### Exercise prompt
Throughout the listing below, show every line in which "original" occurs.

[Start of Attachment]

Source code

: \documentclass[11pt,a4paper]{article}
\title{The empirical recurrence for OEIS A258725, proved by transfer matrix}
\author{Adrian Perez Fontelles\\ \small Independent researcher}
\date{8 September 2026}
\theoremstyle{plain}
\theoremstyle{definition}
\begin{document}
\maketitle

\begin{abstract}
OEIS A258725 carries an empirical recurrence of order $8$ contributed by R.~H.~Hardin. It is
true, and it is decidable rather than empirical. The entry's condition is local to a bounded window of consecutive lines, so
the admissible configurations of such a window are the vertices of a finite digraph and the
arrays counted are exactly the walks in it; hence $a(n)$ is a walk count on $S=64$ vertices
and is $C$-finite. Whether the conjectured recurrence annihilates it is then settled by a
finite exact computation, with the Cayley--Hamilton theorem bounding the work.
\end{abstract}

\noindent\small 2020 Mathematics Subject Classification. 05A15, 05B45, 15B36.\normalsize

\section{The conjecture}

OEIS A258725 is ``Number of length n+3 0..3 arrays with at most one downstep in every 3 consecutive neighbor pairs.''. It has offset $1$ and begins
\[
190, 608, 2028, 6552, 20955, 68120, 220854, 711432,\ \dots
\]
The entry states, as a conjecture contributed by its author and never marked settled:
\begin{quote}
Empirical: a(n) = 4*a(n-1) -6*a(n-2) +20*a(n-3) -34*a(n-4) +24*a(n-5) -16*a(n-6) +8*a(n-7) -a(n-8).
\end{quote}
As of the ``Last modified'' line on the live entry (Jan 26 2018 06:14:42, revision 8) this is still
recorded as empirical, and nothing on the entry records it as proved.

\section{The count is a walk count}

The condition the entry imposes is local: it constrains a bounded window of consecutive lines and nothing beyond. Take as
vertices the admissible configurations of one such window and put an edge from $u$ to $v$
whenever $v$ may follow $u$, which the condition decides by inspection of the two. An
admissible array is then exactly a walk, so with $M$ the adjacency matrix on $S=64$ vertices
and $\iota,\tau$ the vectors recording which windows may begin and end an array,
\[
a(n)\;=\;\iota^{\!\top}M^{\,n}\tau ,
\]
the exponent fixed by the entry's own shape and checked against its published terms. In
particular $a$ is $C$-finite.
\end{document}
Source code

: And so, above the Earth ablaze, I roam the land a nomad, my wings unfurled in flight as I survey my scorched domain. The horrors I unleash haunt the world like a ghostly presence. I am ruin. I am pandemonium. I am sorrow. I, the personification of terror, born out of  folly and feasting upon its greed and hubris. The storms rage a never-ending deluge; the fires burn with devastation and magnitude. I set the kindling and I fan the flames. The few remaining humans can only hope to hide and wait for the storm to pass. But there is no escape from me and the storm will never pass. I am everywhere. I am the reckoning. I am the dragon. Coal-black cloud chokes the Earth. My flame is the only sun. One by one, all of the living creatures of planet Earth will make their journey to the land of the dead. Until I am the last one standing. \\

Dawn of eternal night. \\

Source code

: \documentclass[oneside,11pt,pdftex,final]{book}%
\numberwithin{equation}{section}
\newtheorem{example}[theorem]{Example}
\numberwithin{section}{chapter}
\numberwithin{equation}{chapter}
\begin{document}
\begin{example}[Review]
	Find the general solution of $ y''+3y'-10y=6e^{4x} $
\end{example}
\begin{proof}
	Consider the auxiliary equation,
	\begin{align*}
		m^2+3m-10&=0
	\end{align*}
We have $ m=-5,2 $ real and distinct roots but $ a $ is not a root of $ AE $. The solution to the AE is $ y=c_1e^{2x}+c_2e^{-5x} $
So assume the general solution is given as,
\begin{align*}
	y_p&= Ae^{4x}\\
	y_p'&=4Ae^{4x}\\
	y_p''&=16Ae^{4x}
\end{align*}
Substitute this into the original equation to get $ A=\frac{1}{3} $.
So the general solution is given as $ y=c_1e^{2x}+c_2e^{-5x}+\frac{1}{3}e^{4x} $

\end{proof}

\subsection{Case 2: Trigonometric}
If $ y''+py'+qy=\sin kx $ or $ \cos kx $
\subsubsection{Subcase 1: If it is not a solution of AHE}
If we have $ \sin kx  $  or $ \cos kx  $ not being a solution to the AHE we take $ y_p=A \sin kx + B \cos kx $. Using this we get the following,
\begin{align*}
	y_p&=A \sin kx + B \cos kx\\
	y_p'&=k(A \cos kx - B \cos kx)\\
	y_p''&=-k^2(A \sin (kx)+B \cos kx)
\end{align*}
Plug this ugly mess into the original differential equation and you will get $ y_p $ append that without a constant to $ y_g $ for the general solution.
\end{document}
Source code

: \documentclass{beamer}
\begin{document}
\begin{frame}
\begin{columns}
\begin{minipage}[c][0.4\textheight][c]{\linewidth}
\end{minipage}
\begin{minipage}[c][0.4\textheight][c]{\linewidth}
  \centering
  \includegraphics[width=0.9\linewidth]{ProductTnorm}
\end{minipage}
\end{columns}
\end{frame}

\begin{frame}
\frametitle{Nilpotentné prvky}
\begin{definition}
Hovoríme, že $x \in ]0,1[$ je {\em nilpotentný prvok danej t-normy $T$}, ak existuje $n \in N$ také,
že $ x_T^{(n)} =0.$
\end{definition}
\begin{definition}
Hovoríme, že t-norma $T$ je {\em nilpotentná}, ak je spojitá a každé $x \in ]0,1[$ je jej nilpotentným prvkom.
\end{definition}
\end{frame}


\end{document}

[End of Attachment]

### Task result
Substitute this into the original equation to get $ A=\frac{1}{3} $.
Plug this ugly mess into the original differential equation and you will get $ y_p $ append that without a constant to $ y_g $ for the general solution.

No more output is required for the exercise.